=== What is expected ===
Among the records below, find each line bearing the word "Mode" and copy it.
START Provided records
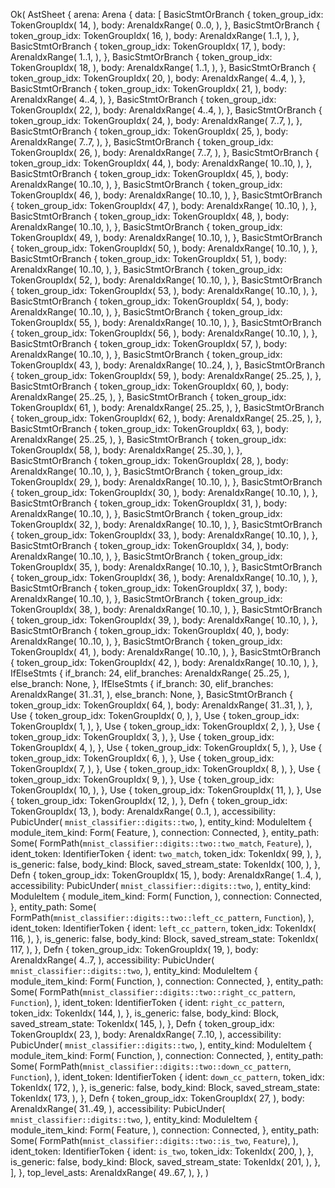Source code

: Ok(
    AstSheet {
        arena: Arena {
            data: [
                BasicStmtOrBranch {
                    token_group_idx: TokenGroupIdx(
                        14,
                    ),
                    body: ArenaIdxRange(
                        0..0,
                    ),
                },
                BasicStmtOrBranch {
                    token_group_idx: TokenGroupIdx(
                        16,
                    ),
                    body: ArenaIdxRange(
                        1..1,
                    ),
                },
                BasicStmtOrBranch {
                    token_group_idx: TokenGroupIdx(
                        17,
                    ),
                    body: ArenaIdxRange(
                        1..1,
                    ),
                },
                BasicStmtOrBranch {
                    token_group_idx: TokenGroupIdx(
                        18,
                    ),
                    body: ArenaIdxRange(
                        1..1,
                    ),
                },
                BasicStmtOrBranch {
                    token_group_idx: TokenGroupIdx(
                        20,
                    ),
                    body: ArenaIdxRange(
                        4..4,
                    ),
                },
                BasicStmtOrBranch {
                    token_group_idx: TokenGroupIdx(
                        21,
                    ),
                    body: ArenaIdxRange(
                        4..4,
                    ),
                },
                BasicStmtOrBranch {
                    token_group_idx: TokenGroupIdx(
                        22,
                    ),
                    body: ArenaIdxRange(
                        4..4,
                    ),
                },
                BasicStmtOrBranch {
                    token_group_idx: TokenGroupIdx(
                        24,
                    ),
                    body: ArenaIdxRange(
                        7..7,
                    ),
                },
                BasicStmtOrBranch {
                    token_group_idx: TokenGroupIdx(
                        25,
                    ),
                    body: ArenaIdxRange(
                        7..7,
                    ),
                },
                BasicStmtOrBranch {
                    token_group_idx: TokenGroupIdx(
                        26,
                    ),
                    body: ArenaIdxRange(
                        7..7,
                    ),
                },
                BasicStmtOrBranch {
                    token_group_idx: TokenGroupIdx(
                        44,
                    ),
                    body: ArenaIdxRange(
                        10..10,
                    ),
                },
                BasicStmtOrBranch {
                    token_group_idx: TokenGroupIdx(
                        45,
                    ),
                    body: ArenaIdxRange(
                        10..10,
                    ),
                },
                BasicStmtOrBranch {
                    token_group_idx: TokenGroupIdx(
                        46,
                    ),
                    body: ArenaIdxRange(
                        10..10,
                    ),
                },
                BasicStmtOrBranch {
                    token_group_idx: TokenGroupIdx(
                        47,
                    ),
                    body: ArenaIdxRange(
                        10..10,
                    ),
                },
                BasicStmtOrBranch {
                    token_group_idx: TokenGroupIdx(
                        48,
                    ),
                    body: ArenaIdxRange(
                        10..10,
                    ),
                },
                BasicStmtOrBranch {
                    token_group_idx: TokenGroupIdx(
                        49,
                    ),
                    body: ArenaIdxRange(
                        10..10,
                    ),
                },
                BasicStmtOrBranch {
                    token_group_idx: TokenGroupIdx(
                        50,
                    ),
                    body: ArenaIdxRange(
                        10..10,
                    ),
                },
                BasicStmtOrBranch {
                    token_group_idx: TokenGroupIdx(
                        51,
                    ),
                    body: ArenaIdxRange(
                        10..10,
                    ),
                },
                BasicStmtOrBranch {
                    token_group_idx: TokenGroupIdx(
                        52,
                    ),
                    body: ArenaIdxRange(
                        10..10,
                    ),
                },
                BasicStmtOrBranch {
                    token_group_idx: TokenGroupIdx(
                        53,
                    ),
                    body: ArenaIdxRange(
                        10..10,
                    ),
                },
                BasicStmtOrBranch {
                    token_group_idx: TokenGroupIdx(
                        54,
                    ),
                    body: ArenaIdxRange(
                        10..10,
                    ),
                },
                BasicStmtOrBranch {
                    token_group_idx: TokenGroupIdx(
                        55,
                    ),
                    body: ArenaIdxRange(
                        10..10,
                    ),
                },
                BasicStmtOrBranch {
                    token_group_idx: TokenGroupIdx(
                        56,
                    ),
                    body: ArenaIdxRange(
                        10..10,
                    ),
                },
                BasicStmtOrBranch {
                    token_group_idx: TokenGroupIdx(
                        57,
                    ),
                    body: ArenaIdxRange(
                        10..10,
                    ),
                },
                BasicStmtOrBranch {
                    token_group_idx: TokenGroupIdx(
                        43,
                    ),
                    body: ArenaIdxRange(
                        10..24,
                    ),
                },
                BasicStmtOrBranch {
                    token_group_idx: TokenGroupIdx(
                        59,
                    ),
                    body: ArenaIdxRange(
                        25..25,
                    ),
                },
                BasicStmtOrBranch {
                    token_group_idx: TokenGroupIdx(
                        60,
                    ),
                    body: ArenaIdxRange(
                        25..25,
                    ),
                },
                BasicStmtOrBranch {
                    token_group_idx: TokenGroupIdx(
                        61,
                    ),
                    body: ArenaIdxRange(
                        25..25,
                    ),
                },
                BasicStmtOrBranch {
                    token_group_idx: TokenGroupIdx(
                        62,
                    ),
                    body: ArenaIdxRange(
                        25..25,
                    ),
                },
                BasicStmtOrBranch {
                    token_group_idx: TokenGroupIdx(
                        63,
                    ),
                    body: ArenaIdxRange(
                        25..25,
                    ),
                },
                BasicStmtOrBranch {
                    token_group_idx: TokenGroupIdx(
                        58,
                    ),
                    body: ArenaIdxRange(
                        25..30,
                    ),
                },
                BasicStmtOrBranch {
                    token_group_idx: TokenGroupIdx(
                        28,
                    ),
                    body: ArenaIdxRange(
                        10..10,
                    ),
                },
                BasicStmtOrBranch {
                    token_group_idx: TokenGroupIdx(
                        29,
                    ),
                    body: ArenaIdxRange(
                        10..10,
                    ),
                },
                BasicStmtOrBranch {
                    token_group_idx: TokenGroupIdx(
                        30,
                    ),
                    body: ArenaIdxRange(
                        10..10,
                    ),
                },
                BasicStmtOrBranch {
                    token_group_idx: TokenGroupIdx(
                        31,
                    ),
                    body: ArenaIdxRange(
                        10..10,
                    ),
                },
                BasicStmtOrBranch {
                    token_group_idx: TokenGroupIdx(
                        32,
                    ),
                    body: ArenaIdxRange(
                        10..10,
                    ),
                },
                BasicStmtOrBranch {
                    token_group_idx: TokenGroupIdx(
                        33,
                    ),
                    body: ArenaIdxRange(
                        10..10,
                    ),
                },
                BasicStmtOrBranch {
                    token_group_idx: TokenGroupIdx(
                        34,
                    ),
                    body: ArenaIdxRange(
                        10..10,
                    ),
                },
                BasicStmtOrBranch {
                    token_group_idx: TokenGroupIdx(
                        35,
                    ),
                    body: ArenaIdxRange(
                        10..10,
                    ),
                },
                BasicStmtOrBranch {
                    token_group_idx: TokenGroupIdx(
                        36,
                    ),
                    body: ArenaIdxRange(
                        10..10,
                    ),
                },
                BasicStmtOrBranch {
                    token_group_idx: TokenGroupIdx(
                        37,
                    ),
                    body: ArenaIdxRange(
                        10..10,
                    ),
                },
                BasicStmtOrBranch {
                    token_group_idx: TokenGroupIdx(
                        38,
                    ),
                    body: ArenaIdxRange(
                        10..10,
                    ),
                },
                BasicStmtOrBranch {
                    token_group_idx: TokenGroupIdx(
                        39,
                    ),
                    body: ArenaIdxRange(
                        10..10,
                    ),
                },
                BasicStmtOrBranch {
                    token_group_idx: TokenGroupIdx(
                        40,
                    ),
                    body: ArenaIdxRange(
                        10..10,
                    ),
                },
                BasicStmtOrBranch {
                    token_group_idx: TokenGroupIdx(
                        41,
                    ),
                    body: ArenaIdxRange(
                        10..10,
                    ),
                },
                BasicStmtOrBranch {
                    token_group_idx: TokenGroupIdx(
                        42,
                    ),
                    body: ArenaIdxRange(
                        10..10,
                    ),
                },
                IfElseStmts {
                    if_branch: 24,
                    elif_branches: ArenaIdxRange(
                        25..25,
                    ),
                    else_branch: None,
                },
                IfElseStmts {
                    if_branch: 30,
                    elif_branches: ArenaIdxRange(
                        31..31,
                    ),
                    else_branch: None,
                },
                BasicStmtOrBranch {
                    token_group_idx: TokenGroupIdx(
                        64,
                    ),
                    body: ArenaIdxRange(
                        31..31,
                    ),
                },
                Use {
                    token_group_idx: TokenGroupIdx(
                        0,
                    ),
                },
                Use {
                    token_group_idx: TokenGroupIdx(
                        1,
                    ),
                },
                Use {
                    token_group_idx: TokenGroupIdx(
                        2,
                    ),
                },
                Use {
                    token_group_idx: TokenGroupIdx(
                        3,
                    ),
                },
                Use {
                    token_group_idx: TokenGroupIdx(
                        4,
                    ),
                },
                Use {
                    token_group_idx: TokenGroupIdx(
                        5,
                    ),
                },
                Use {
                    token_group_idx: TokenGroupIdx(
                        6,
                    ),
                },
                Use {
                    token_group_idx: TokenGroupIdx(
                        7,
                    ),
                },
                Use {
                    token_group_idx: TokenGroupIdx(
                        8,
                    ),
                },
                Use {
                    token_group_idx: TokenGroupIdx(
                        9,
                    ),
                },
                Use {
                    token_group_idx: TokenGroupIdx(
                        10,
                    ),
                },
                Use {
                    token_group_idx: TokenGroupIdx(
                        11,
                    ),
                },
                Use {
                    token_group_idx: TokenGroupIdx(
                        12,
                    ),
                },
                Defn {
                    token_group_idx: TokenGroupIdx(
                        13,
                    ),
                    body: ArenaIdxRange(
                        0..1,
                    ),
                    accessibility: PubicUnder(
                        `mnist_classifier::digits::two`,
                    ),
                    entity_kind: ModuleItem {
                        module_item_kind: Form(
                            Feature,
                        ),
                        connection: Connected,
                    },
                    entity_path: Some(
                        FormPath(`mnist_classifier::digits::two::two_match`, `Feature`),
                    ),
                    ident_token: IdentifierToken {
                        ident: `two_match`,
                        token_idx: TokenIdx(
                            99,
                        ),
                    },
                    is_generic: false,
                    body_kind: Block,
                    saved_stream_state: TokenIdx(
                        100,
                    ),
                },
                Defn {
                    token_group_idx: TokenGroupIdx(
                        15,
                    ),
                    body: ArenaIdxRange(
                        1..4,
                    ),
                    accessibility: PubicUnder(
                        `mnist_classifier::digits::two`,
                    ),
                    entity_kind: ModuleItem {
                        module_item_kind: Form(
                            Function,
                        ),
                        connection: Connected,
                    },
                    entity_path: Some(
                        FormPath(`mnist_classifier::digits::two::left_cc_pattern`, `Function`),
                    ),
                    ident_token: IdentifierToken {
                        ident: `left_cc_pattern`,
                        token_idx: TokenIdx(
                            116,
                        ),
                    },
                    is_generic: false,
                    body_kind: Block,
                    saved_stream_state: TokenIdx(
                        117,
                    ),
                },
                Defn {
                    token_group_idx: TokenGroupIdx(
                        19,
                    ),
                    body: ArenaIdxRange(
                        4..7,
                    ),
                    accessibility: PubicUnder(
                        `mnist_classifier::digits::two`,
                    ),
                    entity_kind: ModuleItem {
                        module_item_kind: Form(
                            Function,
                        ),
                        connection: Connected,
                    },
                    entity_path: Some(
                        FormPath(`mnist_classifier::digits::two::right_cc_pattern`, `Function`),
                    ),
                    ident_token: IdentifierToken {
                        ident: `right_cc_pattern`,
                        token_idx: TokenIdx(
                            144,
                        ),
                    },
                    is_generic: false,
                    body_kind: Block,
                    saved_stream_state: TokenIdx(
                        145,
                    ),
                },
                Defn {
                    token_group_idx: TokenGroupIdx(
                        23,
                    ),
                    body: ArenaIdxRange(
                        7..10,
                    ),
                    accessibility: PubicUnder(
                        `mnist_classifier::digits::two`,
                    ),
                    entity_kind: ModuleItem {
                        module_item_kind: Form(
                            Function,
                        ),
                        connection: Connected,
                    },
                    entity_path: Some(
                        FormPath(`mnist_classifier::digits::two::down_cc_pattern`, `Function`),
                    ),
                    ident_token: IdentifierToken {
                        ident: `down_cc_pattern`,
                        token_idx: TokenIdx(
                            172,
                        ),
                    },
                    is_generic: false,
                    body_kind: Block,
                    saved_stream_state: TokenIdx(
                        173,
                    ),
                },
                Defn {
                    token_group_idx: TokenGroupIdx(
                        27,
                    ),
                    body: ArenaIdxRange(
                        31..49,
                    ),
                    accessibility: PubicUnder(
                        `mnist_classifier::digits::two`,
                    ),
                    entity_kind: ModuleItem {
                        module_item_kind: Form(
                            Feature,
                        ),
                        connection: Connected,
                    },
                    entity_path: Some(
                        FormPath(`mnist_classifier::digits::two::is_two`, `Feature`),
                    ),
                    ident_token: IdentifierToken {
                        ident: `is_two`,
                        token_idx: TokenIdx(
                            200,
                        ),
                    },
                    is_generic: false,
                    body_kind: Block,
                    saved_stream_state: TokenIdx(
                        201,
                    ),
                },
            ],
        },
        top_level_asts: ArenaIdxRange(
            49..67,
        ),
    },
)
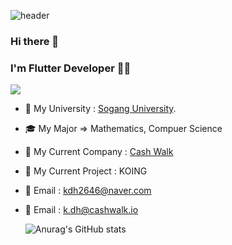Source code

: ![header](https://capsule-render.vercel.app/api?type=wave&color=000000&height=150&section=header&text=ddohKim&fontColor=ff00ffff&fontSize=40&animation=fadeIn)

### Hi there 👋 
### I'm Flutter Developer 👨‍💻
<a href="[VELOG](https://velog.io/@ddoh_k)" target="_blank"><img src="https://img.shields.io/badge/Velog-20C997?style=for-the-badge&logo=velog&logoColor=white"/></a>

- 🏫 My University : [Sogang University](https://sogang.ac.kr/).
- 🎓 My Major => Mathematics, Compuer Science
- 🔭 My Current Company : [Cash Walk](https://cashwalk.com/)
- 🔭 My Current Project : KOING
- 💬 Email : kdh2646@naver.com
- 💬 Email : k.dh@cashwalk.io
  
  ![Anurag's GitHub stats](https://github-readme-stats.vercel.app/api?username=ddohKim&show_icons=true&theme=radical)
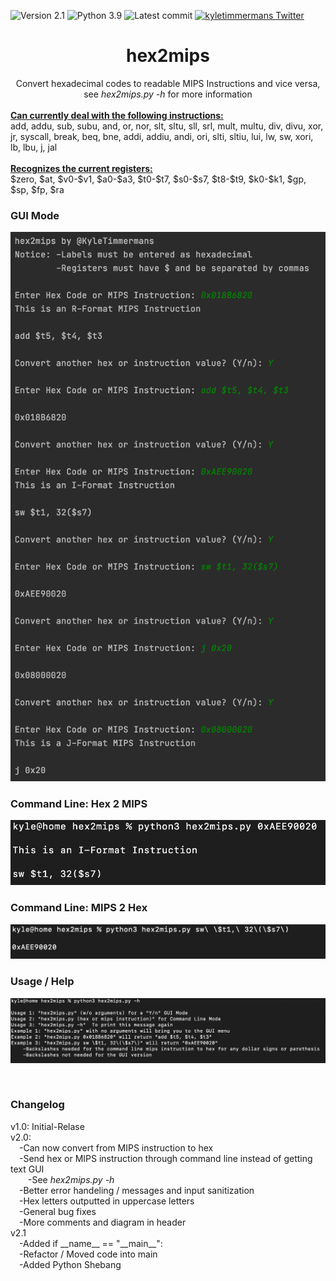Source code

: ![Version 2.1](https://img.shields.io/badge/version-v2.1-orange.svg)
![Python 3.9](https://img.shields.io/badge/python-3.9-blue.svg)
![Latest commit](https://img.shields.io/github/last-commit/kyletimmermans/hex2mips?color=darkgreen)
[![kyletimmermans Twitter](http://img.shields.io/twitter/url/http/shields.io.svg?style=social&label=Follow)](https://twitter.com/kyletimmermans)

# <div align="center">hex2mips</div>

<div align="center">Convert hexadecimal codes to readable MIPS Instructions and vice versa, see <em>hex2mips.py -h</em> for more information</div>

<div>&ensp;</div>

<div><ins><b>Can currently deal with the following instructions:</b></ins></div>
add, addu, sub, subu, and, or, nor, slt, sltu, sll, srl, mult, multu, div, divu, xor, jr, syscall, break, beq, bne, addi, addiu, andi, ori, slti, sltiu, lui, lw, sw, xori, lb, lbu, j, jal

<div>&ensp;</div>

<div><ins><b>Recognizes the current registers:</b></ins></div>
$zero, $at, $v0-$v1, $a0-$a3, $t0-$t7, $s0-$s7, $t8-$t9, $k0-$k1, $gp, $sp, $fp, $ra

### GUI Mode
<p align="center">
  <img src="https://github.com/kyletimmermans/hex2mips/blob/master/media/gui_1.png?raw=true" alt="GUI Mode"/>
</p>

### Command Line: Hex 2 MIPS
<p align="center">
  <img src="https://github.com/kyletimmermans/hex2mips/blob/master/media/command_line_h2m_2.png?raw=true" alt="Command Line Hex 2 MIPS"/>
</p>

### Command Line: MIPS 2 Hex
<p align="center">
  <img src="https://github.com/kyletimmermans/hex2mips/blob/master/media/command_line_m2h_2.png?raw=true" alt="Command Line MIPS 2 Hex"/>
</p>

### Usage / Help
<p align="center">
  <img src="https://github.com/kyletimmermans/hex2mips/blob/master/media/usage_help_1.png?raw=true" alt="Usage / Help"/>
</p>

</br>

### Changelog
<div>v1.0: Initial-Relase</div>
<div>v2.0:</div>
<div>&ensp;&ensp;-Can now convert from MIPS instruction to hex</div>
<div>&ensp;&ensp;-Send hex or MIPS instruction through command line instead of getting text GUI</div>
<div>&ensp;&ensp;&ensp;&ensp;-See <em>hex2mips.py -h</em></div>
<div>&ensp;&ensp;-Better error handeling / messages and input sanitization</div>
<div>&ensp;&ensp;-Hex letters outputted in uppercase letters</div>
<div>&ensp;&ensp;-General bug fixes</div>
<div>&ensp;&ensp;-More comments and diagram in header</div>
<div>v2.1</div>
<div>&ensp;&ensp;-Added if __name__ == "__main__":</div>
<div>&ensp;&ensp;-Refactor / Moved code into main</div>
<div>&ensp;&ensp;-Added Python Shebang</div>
END Provided records
=== Answer for this exercise ===
### GUI Mode
  <img src="https://github.com/kyletimmermans/hex2mips/blob/master/media/gui_1.png?raw=true" alt="GUI Mode"/>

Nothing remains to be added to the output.